- Developer: Topo Soft
- Publisher: U.S. Gold (Kixx)
- Platforms: ZX Spectrum, Amstrad CPC, MS-DOS, MSX
- Release: UK: 1987;
- Genre: Scrolling shooter
- Modes: Single-player, multiplayer

= Star Dust (1987 video game) =

1987 video game

Star Dust is a vertically scrolling shooter developed by Spanish studio Topo Soft and released in the UK by Kixx in 1987 for the ZX Spectrum. The full version was included on a Sinclair User covertape in 1991. It was also released for Amstrad CPC, MS-DOS, and MSX.

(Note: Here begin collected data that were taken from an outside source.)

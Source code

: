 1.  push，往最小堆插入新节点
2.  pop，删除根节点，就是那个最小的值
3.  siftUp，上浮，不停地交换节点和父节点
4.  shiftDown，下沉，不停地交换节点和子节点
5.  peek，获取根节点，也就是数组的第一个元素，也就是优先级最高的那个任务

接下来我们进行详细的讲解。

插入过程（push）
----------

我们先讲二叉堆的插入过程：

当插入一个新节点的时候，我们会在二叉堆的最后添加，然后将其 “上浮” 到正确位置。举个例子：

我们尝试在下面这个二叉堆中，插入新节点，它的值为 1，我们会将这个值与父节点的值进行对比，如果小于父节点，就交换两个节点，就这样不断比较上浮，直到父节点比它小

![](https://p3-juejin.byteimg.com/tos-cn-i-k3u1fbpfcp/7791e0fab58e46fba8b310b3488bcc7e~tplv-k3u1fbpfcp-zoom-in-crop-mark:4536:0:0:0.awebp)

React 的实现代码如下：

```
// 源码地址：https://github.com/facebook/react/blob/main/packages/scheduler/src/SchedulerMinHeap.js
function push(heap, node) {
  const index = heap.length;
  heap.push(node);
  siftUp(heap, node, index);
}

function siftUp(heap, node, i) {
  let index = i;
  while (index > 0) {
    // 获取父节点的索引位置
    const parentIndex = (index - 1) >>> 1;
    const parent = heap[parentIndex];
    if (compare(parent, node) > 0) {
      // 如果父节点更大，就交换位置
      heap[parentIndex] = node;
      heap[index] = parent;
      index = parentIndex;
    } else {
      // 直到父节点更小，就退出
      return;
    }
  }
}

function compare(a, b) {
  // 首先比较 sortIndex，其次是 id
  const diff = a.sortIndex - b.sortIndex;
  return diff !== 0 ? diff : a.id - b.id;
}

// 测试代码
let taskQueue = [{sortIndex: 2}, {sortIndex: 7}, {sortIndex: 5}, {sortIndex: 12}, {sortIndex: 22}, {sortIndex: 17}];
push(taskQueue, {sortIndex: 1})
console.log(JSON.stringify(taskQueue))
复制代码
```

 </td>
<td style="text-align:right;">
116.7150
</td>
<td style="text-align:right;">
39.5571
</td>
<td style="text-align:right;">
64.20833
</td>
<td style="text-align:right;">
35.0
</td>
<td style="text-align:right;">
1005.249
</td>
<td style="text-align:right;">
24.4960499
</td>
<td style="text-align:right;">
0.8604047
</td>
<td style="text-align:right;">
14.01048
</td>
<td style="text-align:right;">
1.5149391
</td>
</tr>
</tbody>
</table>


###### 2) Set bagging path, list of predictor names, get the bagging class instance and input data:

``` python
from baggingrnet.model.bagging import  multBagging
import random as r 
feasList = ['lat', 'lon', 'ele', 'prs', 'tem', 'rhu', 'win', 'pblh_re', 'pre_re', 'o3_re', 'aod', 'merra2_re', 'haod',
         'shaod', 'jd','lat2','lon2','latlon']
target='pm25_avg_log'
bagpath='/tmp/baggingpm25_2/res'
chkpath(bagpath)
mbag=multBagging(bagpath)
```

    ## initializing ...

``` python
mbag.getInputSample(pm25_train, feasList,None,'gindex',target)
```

The introductory screens include music composed by Pablo Toledo. The same music was later re-used for the game Bronx.

== Gameplay ==
The player controls a small space ship called an "Astrohunter", which flies over the surface of a series of large enemy supercruisers on their way to attack Earth. The player must avoid or destroy various ground targets and free-flying drones in order to eventually reach an array of shield generators. The ship is equipped with a gun that can be improved by collecting power-ups, and a second weapon that targets objects on the ground.

When all the supercruisers have been passed, the Astrohunter lands in an enemy starship and its pilot continues on foot to reach the shield generators. After destroying the generators the pilot must be returned to the ship to escape.